[Dataset entries Boundary: Start]

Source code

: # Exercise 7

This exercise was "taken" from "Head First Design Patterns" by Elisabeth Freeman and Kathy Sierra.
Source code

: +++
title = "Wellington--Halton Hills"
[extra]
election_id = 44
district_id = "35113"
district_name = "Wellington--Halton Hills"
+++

[Dataset entries Boundary: End]
[Dataset entries Boundary: Start]

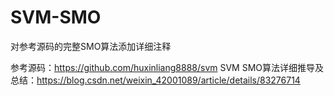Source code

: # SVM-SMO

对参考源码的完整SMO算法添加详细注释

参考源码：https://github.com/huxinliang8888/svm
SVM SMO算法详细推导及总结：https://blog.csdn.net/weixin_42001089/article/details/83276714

[Dataset entries Boundary: End]

• **Assignment**:
The answer must consist of every line from the listing above that includes the word "https".

• **Exercise answer**:
参考源码：https://github.com/huxinliang8888/svm
SVM SMO算法详细推导及总结：https://blog.csdn.net/weixin_42001089/article/details/83276714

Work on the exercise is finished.